Jovanotti, il conformismo e i talent d’artista

Stamattina leggevo le ultime sul nuovo disco di Jovanotti, quello prodotto da Rick Rubin per intenderci.

L’intervista al Lorenzo Nazionale era focalizzata sui motivi che avrebbero spinto Rubin a prenderlo in considerazione.

Così si parla del vino , del cibo, delle colline Toscane, dell’amore che gli italiani provano per il rapper, della sua simpatia contagiosa, insomma si parla di tutto e , incredibilmente, un pochino anche di musica.

Al netto di quello che si può pensare della produzione dell’atletico rapper aretino, colgo una stringente analogia fra i contenuti delle sue interviste e quelle di alcuni rappresentanti della nostra politica, nel senso che in ambedue in casi si respira un’aria di estrema superficialità, accompagnata dai soliti luoghi comuni sul futuro, sui giovani e sulla luce alla fine del tunnel, quello in cui tutti ci troviamo da diversi anni.
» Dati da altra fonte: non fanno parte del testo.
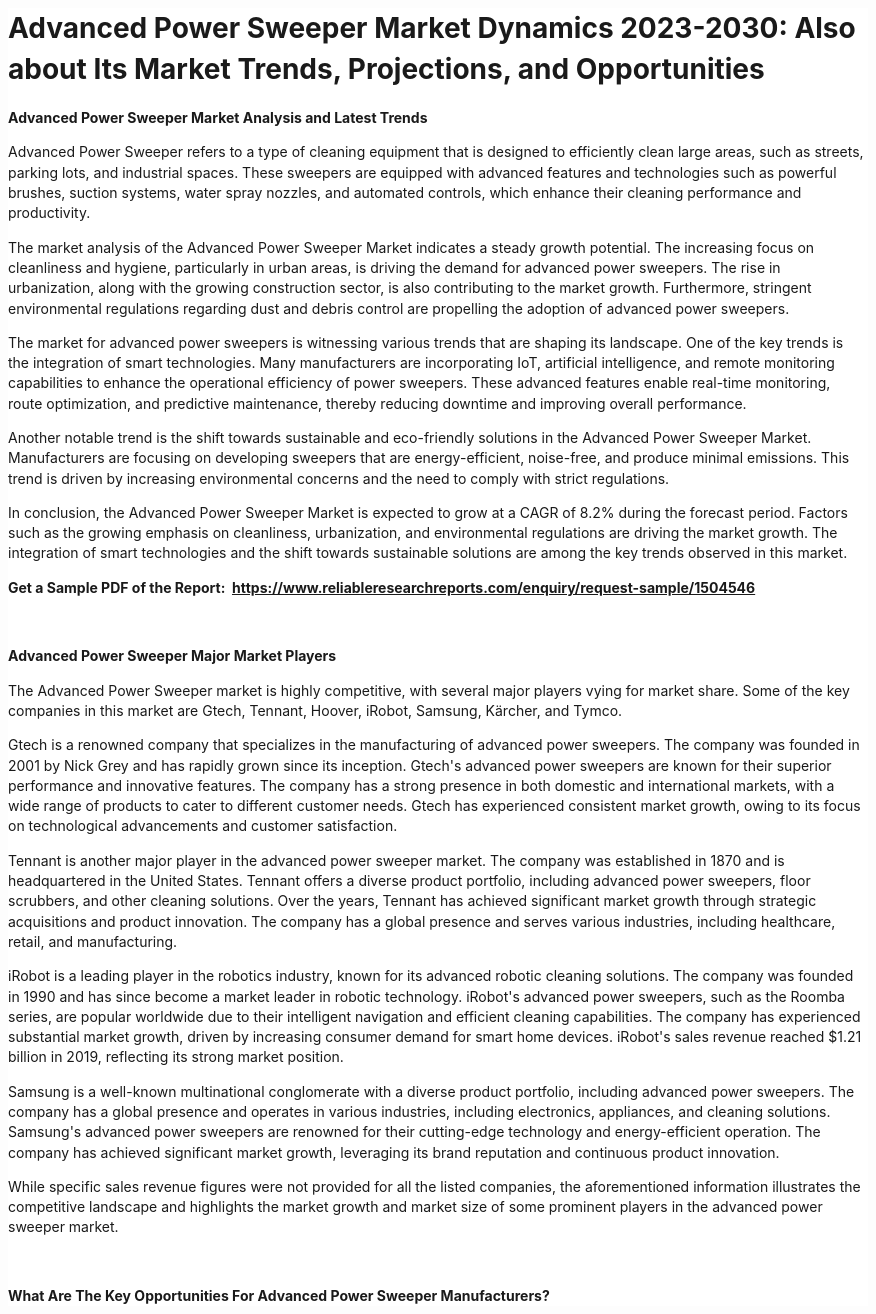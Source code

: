 <p><h1>Advanced Power Sweeper Market Dynamics 2023-2030: Also about Its Market Trends, Projections, and Opportunities</h1></p><p><strong>Advanced Power Sweeper Market Analysis and Latest Trends</strong></p>
<p><p>Advanced Power Sweeper refers to a type of cleaning equipment that is designed to efficiently clean large areas, such as streets, parking lots, and industrial spaces. These sweepers are equipped with advanced features and technologies such as powerful brushes, suction systems, water spray nozzles, and automated controls, which enhance their cleaning performance and productivity.</p><p>The market analysis of the Advanced Power Sweeper Market indicates a steady growth potential. The increasing focus on cleanliness and hygiene, particularly in urban areas, is driving the demand for advanced power sweepers. The rise in urbanization, along with the growing construction sector, is also contributing to the market growth. Furthermore, stringent environmental regulations regarding dust and debris control are propelling the adoption of advanced power sweepers.</p><p>The market for advanced power sweepers is witnessing various trends that are shaping its landscape. One of the key trends is the integration of smart technologies. Many manufacturers are incorporating IoT, artificial intelligence, and remote monitoring capabilities to enhance the operational efficiency of power sweepers. These advanced features enable real-time monitoring, route optimization, and predictive maintenance, thereby reducing downtime and improving overall performance.</p><p>Another notable trend is the shift towards sustainable and eco-friendly solutions in the Advanced Power Sweeper Market. Manufacturers are focusing on developing sweepers that are energy-efficient, noise-free, and produce minimal emissions. This trend is driven by increasing environmental concerns and the need to comply with strict regulations.</p><p>In conclusion, the Advanced Power Sweeper Market is expected to grow at a CAGR of 8.2% during the forecast period. Factors such as the growing emphasis on cleanliness, urbanization, and environmental regulations are driving the market growth. The integration of smart technologies and the shift towards sustainable solutions are among the key trends observed in this market.</p></p>
<p><strong>Get a Sample PDF of the Report:&nbsp; <a href="https://www.reliableresearchreports.com/enquiry/request-sample/1504546">https://www.reliableresearchreports.com/enquiry/request-sample/1504546</a></strong></p>
<p>&nbsp;</p>
<p><strong>Advanced Power Sweeper Major Market Players</strong></p>
<p><p>The Advanced Power Sweeper market is highly competitive, with several major players vying for market share. Some of the key companies in this market are Gtech, Tennant, Hoover, iRobot, Samsung, Kärcher, and Tymco.</p><p>Gtech is a renowned company that specializes in the manufacturing of advanced power sweepers. The company was founded in 2001 by Nick Grey and has rapidly grown since its inception. Gtech's advanced power sweepers are known for their superior performance and innovative features. The company has a strong presence in both domestic and international markets, with a wide range of products to cater to different customer needs. Gtech has experienced consistent market growth, owing to its focus on technological advancements and customer satisfaction.</p><p>Tennant is another major player in the advanced power sweeper market. The company was established in 1870 and is headquartered in the United States. Tennant offers a diverse product portfolio, including advanced power sweepers, floor scrubbers, and other cleaning solutions. Over the years, Tennant has achieved significant market growth through strategic acquisitions and product innovation. The company has a global presence and serves various industries, including healthcare, retail, and manufacturing.</p><p>iRobot is a leading player in the robotics industry, known for its advanced robotic cleaning solutions. The company was founded in 1990 and has since become a market leader in robotic technology. iRobot's advanced power sweepers, such as the Roomba series, are popular worldwide due to their intelligent navigation and efficient cleaning capabilities. The company has experienced substantial market growth, driven by increasing consumer demand for smart home devices. iRobot's sales revenue reached $1.21 billion in 2019, reflecting its strong market position.</p><p>Samsung is a well-known multinational conglomerate with a diverse product portfolio, including advanced power sweepers. The company has a global presence and operates in various industries, including electronics, appliances, and cleaning solutions. Samsung's advanced power sweepers are renowned for their cutting-edge technology and energy-efficient operation. The company has achieved significant market growth, leveraging its brand reputation and continuous product innovation.</p><p>While specific sales revenue figures were not provided for all the listed companies, the aforementioned information illustrates the competitive landscape and highlights the market growth and market size of some prominent players in the advanced power sweeper market.</p></p>
<p>&nbsp;</p>
<p><strong>What Are The Key Opportunities For Advanced Power Sweeper Manufacturers?</strong></p>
L’esposizione dei vari argomenti è sempre filtrata dalla necessità di elaborare un messaggio positivo, alla faccia del presente e della decadenza irreversibile del BelPaese, per distillare un consenso che odora di pensiero unico, sintesi estrema del nostro galleggiare sopra le criticità devastanti di questi anni, senza preoccuparci di capire cosa ci sia in fondo a quel tunnel. Tutto passa attraverso la compagnia di quei simpatici motivetti da fischiettare o dell’eterno ritorno della nostalgia di quando si stava peggio, una sorta di ritorno al neorealismo senza alcun realismo, anzi. C’era un tempo in cui gli artisti mettevano a rischio la loro stessa vita per poter esprimere qualcosa che andasse oltre i 3 minuti 3 per raccontare situazioni o esperienze in cui la capacità sopravvivere – ad esse o a se stessi – rappresentava sia la fragilità della condizione umana che l’infinito spettro delle interazioni fra esseri imperfetti, soli o male accompagnati che fossero. La musica poteva esprimere tutto questo e raccontare le testimonianze di diverse stagioni all’inferno che portavano con loro dubbi, domande, paure, consapevolezza.

Di tutto questo oggi restano solo ricordi sbiaditi, scivolati nel tritacarne del conformismo, l’ultima cosa di cui avrebbe bisogno la musica per uscire dal vicolo cieco in cui il mainstream e i talent l’hanno confinata.